**What this task involves**
Every entry below needs to be repeated exactly.

───── Available data

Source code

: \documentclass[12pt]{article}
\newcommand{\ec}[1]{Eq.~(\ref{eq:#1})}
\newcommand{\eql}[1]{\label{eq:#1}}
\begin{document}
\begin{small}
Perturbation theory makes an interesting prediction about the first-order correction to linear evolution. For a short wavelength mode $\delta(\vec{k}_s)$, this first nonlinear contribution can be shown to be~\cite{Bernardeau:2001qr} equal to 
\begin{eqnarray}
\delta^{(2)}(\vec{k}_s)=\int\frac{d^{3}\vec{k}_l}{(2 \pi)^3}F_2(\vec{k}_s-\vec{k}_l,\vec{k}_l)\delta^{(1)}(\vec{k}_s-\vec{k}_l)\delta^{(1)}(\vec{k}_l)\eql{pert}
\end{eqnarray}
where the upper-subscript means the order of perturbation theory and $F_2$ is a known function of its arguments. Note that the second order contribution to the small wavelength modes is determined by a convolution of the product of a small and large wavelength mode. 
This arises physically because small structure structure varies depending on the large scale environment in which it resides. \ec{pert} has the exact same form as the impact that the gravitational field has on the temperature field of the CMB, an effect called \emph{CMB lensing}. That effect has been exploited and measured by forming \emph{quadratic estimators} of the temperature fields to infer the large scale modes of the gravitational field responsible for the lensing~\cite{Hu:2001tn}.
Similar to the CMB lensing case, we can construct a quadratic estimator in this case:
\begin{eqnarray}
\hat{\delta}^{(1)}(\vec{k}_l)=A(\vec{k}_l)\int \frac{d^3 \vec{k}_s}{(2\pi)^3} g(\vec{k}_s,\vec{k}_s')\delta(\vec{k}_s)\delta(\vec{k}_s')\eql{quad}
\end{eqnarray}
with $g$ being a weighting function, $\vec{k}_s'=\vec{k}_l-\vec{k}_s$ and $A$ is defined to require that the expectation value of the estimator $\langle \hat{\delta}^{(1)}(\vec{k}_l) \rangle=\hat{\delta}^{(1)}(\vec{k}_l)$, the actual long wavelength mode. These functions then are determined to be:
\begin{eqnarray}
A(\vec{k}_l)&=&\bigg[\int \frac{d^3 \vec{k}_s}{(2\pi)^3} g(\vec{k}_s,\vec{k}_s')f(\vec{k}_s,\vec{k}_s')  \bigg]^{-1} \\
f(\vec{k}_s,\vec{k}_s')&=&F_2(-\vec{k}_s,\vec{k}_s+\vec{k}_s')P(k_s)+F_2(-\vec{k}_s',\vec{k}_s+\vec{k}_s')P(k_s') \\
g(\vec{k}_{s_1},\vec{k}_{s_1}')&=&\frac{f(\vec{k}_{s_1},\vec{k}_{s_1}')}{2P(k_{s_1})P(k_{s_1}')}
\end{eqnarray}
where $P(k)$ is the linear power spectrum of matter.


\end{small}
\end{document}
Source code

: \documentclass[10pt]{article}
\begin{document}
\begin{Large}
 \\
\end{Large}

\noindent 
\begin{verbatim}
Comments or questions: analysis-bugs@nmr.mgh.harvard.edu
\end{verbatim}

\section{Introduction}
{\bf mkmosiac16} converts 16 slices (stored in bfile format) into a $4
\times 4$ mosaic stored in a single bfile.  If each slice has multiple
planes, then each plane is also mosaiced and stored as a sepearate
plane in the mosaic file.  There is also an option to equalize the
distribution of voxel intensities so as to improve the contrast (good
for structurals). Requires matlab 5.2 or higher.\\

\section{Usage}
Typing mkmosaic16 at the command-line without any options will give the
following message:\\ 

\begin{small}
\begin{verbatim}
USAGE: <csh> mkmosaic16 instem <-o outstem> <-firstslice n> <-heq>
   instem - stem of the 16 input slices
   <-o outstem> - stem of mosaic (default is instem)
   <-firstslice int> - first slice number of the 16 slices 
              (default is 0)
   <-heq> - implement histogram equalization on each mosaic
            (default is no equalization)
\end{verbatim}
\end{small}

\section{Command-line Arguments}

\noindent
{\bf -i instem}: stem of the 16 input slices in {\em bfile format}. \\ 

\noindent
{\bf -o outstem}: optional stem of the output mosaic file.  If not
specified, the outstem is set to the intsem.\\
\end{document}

──────────

**Response**
Source code

: \documentclass[12pt]{article}
\newcommand{\ec}[1]{Eq.~(\ref{eq:#1})}
\newcommand{\eql}[1]{\label{eq:#1}}
\begin{document}
\begin{small}
Perturbation theory makes an interesting prediction about the first-order correction to linear evolution. For a short wavelength mode $\delta(\vec{k}_s)$, this first nonlinear contribution can be shown to be~\cite{Bernardeau:2001qr} equal to 
\begin{eqnarray}
\delta^{(2)}(\vec{k}_s)=\int\frac{d^{3}\vec{k}_l}{(2 \pi)^3}F_2(\vec{k}_s-\vec{k}_l,\vec{k}_l)\delta^{(1)}(\vec{k}_s-\vec{k}_l)\delta^{(1)}(\vec{k}_l)\eql{pert}
\end{eqnarray}
where the upper-subscript means the order of perturbation theory and $F_2$ is a known function of its arguments. Note that the second order contribution to the small wavelength modes is determined by a convolution of the product of a small and large wavelength mode. 
This arises physically because small structure structure varies depending on the large scale environment in which it resides. \ec{pert} has the exact same form as the impact that the gravitational field has on the temperature field of the CMB, an effect called \emph{CMB lensing}. That effect has been exploited and measured by forming \emph{quadratic estimators} of the temperature fields to infer the large scale modes of the gravitational field responsible for the lensing~\cite{Hu:2001tn}.
Similar to the CMB lensing case, we can construct a quadratic estimator in this case:
\begin{eqnarray}
\hat{\delta}^{(1)}(\vec{k}_l)=A(\vec{k}_l)\int \frac{d^3 \vec{k}_s}{(2\pi)^3} g(\vec{k}_s,\vec{k}_s')\delta(\vec{k}_s)\delta(\vec{k}_s')\eql{quad}
\end{eqnarray}
with $g$ being a weighting function, $\vec{k}_s'=\vec{k}_l-\vec{k}_s$ and $A$ is defined to require that the expectation value of the estimator $\langle \hat{\delta}^{(1)}(\vec{k}_l) \rangle=\hat{\delta}^{(1)}(\vec{k}_l)$, the actual long wavelength mode. These functions then are determined to be:
\begin{eqnarray}
A(\vec{k}_l)&=&\bigg[\int \frac{d^3 \vec{k}_s}{(2\pi)^3} g(\vec{k}_s,\vec{k}_s')f(\vec{k}_s,\vec{k}_s')  \bigg]^{-1} \\
f(\vec{k}_s,\vec{k}_s')&=&F_2(-\vec{k}_s,\vec{k}_s+\vec{k}_s')P(k_s)+F_2(-\vec{k}_s',\vec{k}_s+\vec{k}_s')P(k_s') \\
g(\vec{k}_{s_1},\vec{k}_{s_1}')&=&\frac{f(\vec{k}_{s_1},\vec{k}_{s_1}')}{2P(k_{s_1})P(k_{s_1}')}
\end{eqnarray}
where $P(k)$ is the linear power spectrum of matter.


\end{small}
\end{document}
Source code

: \documentclass[10pt]{article}
\begin{document}
\begin{Large}
 \\
\end{Large}

\noindent 
\begin{verbatim}
Comments or questions: analysis-bugs@nmr.mgh.harvard.edu
\end{verbatim}

\section{Introduction}
{\bf mkmosiac16} converts 16 slices (stored in bfile format) into a $4
\times 4$ mosaic stored in a single bfile.  If each slice has multiple
planes, then each plane is also mosaiced and stored as a sepearate
plane in the mosaic file.  There is also an option to equalize the
distribution of voxel intensities so as to improve the contrast (good
for structurals). Requires matlab 5.2 or higher.\\

\section{Usage}
Typing mkmosaic16 at the command-line without any options will give the
following message:\\ 

\begin{small}
\begin{verbatim}
USAGE: <csh> mkmosaic16 instem <-o outstem> <-firstslice n> <-heq>
   instem - stem of the 16 input slices
   <-o outstem> - stem of mosaic (default is instem)
   <-firstslice int> - first slice number of the 16 slices 
              (default is 0)
   <-heq> - implement histogram equalization on each mosaic
            (default is no equalization)
\end{verbatim}
\end{small}

\section{Command-line Arguments}

\noindent
{\bf -i instem}: stem of the 16 input slices in {\em bfile format}. \\ 

\noindent
{\bf -o outstem}: optional stem of the output mosaic file.  If not
specified, the outstem is set to the intsem.\\
\end{document}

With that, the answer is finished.